Los dos querubines del santo de los santos de Jerusalén, habiendo rodeado con su adoración perpetua el propiciatorio figurado, ese espacio vacío ubicado encima del arca, la Schekinah de la luz y de la vida —la Presencia divina en la nube de fuego—, se manifestaba a Israel por la palabra profética. Ellos rodean ahora la tumba vacía de la cual se elevó la carne donde la Palabra eterna estableció su tabernáculo definitivo, para ‘morar entre nosotros, lleno de gracia y verdad’. Incluso los dos ‘vigías’ nos lo dicen en la Ascensión: ‘Este Jesús que habéis visto subir al cielo vendrá del mismo modo…’.
En la comunión eucarística, por supuesto, Él viene sin cesar, para prepararnos a su retorno final, cuando nos tomará con Él, porque ‘allí donde Él está, estaremos también nosotros’, y para siempre. La Merkabah vista por Ezequiel, ese carro ardiente que se mueve como el relámpago de Dios que es un fuego que consume, así como había arrebatado al cielo en su estela a Elías, después de Enoc y Moisés, nos arrebatará también a nosotros. Con el Hijo del Hombre, con todo el Reino de los santos, iremos al encuentro del Padre de los vivos. Ya cantamos en la tierra, en la sagrada liturgia, el Sanctus de los Serafines, los espíritus de fuego que no vuelven jamás su rostro.

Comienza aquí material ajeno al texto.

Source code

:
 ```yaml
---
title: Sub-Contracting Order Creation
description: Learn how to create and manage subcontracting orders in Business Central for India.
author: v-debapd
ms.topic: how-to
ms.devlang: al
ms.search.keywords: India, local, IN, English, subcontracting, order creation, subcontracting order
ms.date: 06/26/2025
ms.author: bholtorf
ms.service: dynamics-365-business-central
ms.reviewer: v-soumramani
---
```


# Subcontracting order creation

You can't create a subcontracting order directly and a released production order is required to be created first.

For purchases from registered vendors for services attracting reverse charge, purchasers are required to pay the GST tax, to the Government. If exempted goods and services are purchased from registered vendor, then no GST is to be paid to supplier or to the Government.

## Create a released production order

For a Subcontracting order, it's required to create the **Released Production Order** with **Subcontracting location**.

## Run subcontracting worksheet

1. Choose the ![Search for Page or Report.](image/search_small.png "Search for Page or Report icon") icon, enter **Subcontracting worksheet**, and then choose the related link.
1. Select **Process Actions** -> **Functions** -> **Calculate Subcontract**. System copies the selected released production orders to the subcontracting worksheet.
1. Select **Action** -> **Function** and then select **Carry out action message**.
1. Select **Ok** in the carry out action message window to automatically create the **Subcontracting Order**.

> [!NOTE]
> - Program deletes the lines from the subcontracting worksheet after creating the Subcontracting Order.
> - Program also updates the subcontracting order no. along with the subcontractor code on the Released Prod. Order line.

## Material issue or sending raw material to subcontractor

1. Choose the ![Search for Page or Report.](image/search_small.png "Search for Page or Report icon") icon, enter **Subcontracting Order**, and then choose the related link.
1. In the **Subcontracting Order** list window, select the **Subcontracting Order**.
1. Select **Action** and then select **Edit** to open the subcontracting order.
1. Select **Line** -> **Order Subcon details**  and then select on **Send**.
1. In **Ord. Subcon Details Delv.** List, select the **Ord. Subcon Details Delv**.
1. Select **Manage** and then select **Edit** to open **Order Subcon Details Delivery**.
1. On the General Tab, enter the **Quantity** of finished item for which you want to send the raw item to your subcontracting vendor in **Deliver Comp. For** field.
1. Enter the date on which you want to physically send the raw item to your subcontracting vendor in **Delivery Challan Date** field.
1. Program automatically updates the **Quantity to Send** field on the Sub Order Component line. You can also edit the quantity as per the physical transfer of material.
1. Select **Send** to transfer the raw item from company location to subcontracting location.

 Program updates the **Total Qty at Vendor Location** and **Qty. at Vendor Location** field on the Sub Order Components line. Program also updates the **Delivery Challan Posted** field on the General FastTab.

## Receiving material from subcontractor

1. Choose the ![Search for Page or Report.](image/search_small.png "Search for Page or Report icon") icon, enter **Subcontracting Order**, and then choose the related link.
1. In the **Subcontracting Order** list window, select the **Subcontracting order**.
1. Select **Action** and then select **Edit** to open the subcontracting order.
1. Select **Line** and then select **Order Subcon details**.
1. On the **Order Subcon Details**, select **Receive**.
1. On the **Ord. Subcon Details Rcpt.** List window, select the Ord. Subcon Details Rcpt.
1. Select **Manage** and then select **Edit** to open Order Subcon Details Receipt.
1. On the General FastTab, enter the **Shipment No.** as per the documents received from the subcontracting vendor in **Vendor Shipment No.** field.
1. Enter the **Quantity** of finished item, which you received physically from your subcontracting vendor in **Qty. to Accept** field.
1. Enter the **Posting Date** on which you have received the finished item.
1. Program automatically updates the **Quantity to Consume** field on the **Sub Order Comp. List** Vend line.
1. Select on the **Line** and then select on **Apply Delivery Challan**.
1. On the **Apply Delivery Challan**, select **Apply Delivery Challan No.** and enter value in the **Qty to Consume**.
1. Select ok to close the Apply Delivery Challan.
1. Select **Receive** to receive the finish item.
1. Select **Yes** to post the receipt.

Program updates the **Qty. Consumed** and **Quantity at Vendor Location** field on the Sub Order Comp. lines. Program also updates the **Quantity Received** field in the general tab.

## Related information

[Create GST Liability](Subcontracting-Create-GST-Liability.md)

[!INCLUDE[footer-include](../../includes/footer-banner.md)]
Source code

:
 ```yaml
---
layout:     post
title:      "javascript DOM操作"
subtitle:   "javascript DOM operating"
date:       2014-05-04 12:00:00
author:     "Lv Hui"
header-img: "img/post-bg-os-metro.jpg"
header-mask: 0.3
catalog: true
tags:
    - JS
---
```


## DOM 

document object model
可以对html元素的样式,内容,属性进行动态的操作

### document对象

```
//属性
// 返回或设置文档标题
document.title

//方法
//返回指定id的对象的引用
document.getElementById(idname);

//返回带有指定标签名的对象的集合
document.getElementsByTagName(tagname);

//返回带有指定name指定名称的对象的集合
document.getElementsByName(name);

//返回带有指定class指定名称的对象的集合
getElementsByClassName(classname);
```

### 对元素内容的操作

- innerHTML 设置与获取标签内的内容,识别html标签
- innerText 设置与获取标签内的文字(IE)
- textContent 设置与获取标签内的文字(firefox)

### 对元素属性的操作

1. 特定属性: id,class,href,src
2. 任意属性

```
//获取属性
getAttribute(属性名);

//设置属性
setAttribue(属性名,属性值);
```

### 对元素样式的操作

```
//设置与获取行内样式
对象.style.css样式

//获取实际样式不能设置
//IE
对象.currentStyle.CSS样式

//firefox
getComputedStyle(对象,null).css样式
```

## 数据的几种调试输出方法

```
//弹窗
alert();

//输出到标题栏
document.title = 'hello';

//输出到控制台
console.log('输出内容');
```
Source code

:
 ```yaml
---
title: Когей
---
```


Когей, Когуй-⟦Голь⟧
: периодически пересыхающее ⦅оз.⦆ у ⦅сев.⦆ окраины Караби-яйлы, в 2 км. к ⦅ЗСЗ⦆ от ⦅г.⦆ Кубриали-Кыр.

Entonces lo acabaremos con el Benedictus de los Querubines, los ‘Vivientes’ que aclaman el advenimiento final de Aquel que vive por los siglos de los siglos. Los Tronos, ‘ruedas’ resplandecientes que son miradas que nos atraen invenciblemente, como ellas mismas son atraídas hacia esa luz inaccesible donde mora Dios.
Será entonces cuando no habrá gemidos, ni dolor, que todas las lágrimas serán enjugadas de todos los ojos, porque el diablo y los suyos habrán sido devorados por la segunda muerte y la muerte ya no existirá más, sino solamente Dios todo en todos.
Esta visión ¿es algo más que el último mito, quizás el más bello de todos, en el que los sueños de la humanidad han querido hechizar su miseria? Digamos más bien que es la última palabra de la Palabra que hizo estallar todos los mitos, para reconstruir con sus símbolos el mensaje que dirige a los hombres en su Hijo, nacido de mujer, ‘el Viviente que da la vida’”.
Louis Bouyer, Prólogo al libro Anges et démons, Zodiaque, La Pierre-qui-Vire, 1972.